Over the last five years, Wynwood has experienced a renaissance. But rather than DaVinci and Michelangelo, it’s Vihls, Peter Tunney, and Lady Pink making a stir. These are artists who have transformed the drab concrete walls of this neighborhood into masterpieces. With murals. The murals ranging from abstract to political decorate every corner and create a colorful backdrop for a booming restaurant and nightlife scene. One restaurant, Coyo Taco, is a good example of the type of vibe you’ll experience in Wynwood. The front half is a bustling taco joint, and the back half is a music venue where Miami’s local DJs spin. The Frida Kahlo mural in the Coyo Taco bathroom is a personal fave.
The Design District
Los Angeles has Beverly Hills and Miami has the Design District. This section of mainland Miami is a luxury shopper’s dream where Prada, Céline, Dior, and Burberry are all within blocks of each other. People don’t only come for the shopping; they come for the art. There are more than 20 art galleries in the neighborhood, ranging from the the Institute of Contemporary Art to the Haitian Heritage Museum.

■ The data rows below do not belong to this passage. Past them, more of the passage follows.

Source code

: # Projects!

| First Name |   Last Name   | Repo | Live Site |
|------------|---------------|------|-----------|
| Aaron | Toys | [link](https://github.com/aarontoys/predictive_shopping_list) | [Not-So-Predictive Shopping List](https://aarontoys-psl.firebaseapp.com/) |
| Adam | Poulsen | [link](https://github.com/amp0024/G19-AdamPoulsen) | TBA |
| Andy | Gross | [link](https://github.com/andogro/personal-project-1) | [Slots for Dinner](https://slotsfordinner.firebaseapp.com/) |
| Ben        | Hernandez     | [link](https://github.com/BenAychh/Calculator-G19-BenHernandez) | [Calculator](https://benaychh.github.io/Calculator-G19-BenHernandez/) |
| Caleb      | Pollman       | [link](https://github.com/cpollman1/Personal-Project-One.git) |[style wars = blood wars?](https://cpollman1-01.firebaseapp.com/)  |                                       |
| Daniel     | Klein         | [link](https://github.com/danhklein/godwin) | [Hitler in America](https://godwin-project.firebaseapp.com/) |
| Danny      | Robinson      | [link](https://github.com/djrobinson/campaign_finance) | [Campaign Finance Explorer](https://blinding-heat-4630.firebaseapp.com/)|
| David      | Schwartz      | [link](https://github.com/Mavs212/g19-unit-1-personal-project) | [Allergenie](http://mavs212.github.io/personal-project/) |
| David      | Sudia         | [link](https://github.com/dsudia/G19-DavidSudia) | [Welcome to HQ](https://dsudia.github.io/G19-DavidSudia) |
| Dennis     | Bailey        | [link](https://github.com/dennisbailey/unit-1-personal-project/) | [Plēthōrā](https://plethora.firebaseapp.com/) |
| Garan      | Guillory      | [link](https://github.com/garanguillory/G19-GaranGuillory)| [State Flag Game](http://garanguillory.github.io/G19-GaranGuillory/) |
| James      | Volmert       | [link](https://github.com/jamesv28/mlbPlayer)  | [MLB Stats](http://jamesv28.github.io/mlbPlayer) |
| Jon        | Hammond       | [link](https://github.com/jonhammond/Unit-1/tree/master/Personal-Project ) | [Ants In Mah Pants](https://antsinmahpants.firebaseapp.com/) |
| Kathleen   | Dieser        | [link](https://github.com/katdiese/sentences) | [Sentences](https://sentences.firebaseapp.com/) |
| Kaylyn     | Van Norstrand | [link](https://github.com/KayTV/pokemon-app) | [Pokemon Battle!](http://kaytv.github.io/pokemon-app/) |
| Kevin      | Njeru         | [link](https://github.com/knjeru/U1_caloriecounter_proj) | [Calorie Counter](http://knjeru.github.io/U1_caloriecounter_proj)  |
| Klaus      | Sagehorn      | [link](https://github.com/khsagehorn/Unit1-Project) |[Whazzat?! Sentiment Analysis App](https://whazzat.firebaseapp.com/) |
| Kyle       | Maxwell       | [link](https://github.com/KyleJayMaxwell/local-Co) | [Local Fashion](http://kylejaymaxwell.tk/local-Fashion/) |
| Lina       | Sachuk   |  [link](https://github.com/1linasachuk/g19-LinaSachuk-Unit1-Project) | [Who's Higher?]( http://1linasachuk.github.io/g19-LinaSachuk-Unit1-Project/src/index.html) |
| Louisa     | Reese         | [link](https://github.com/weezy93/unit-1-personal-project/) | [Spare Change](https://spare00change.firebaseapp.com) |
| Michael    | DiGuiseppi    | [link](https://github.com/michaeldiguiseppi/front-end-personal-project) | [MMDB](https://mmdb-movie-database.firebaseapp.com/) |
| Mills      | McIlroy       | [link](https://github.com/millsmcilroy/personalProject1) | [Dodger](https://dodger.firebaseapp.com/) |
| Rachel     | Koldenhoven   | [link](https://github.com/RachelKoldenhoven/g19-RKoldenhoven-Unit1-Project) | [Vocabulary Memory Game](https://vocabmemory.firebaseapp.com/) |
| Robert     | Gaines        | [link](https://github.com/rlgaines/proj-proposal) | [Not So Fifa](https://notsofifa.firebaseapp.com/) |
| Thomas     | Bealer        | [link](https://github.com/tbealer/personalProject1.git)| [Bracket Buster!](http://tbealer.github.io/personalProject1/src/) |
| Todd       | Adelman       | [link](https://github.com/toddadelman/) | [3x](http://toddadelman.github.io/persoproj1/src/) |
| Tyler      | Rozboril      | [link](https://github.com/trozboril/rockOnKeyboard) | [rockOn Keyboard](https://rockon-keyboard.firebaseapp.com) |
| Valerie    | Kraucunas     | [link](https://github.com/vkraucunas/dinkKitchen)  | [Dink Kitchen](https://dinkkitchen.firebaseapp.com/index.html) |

Viewfinder Tip: The Art Basel Art Fair happens every December throughout Miami; many of the main events occur in Wynwood and The Design District.
Cuba continues to be one of the most talked-about travel destinations in recent years. But to get a taste of Old Havana without needing your passport, head to Miami’s Little Havana neighborhood. Calle Ocho (Eighth Street) is the main drag in Little Havana; here, you can be immersed in Cuban life. Sit in on a game of dominoes with the local guys at Domino Park, or snack on a Cuban sandwich and a strong Cuban coffee.
Little Haiti is just north of Wynwood and is famous for the “Big Night in Little Haiti” event every third Friday. The event is hosted by the Little Haiti Cultural Center, and you can expect to be swept away by a vibrant night of dancing, music, and Haitian street food. The best part about the event is that it’s free with a suggested donation of US$5! While in the neighborhood, pop in to Sweat Records to add to your vinyl collection and get some vegan eats.
What’s your favorite Miami neighborhood?